El calor es exagerado a pesar del agua, demasiado para conciliar el sueño, así que la ciudad entera permanece despierta. He aprendido que cuando esto ocurre, dejan que lo peor de ellos sea libre al amparo de la madrugada. Desoyendo el consejo del apático recepcionista pluriempleado, en cuanto deje de llover saldré a reencontrar esa vida nocturna que se intuye tras cada edificio. Si no me han devorado para entonces los mosquitos, claro.
Todas las miradas detrás de los cristales esconden miseria, a veces incluso la enseñan. Es como una bandera blanca, algunos la ondean para que esté bien claro qué es lo que hay, para no engañar al visitante. Para que nadie se confunda y entre sonriendo como si fuera a cambiar el mundo. Recuerdo mi primera noche aquí, me pude dar cuenta de que un buen oído es lo único que puede ayudarte en un sitio como este, donde la luz eléctrica es tan poco fiable como la predicción meteorológica de cielo despejado. Entre los sonidos de las goteras y el repiqueteo del agua contra las chapas de hormigón que hacen de tejado pueden intuirse todas las historias que se suceden en las calles y en las casas. Gritos, risas, peleas, y más información de la que uno es capaz de soportar en muchas ocasiones. De día, lo único que se puede ver es una bruma extraña que se crea cuando la lluvia se encuentra con el asfalto, que no tiene tiempo de enfriarse en las pocas horas de luna. De modo que ya sea de día o de noche, nadie creería en tu palabra solo porque jures haberlo visto con tus ojos.

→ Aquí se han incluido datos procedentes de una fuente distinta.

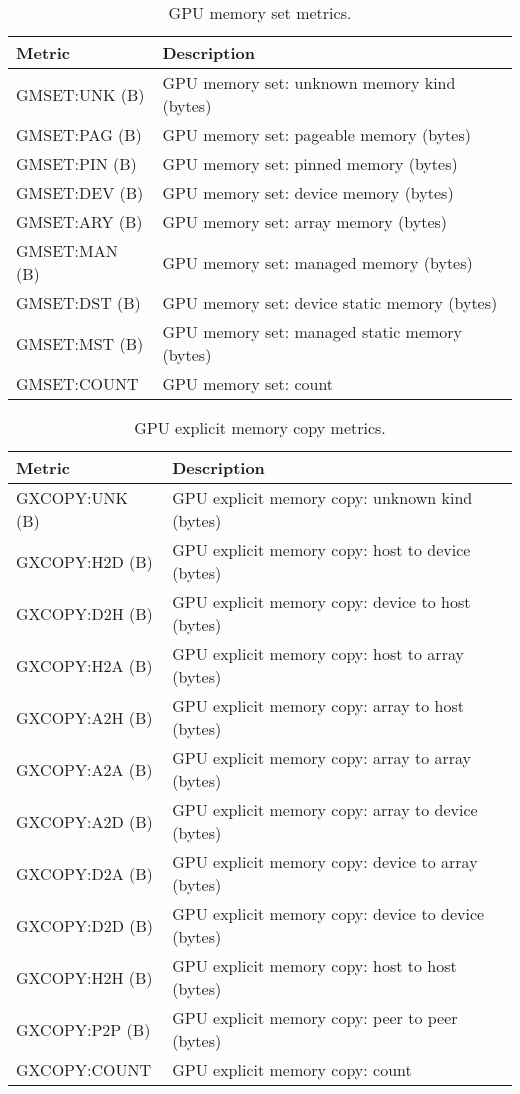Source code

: \begin{table}[t]
\centering
\begin{tabular}{|l|l|}\hline
Metric & Description\\\hline\hline
 GMSET:UNK (B)  &  GPU memory set: unknown memory kind (bytes)  \\\hline
  GMSET:PAG (B)  &  GPU memory set: pageable memory (bytes)  \\\hline
  GMSET:PIN (B)  &  GPU memory set: pinned memory (bytes)  \\\hline
  GMSET:DEV (B)  &  GPU memory set: device memory (bytes)  \\\hline
  GMSET:ARY (B)  &  GPU memory set: array memory (bytes)  \\\hline
  GMSET:MAN (B)  &  GPU memory set: managed memory (bytes)  \\\hline
  GMSET:DST (B)  &  GPU memory set: device static memory (bytes)  \\\hline
  GMSET:MST (B)  &  GPU memory set: managed static memory (bytes)  \\\hline
  GMSET:COUNT  &  GPU memory set: count  \\\hline
\end{tabular}
\caption{GPU memory set metrics.}
\label{table:gmset}
\end{table}

\begin{table}[t]
\centering
\begin{tabular}{|l|l|}\hline
Metric & Description\\\hline\hline
 GXCOPY:UNK (B)  &  GPU explicit memory copy: unknown kind (bytes)  \\\hline 
  GXCOPY:H2D (B)  &  GPU explicit memory copy: host to device (bytes)  \\\hline 
  GXCOPY:D2H (B)  &  GPU explicit memory copy: device to host (bytes)  \\\hline 
  GXCOPY:H2A (B)  &  GPU explicit memory copy: host to array (bytes)  \\\hline 
  GXCOPY:A2H (B)  &  GPU explicit memory copy: array to host (bytes)  \\\hline 
  GXCOPY:A2A (B)  &  GPU explicit memory copy: array to array (bytes)  \\\hline 
  GXCOPY:A2D (B)  &  GPU explicit memory copy: array to device (bytes)  \\\hline 
  GXCOPY:D2A (B)  &  GPU explicit memory copy: device to array (bytes)  \\\hline 
  GXCOPY:D2D (B)  &  GPU explicit memory copy: device to device (bytes)  \\\hline 
  GXCOPY:H2H (B)  &  GPU explicit memory copy: host to host (bytes)  \\\hline 
  GXCOPY:P2P (B)  &  GPU explicit memory copy: peer to peer (bytes)  \\\hline 
  GXCOPY:COUNT  &  GPU explicit memory copy: count  \\\hline 
\end{tabular}
\caption{GPU explicit memory copy metrics.}
\label{table:gxcopy}
\end{table}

Gracias a esta continua confusión y a que el alcohol ha acabado con los pocos hombres cuerdos que quedaban, todo lo que sucede es clandestino, así que oficialmente nunca sucede nada.
Aun no ha parado de llover, y tras doce horas de sueño y otras tantas de un extraño sopor causado por el cansancio, el calor, y la pesada comida que sirven aquí, creo que es el momento de salir afuera. Aunque quizá mañana, con las primeras luces. No puedo arriesgarme a salir ahora y exponerme a las miradas que acechan desconfiadas tras cada ventana, sería salir desarmada al campo de batalla. Ellos están acostumbrados y saben entender su oscuridad, y yo... nunca tuve buen oído.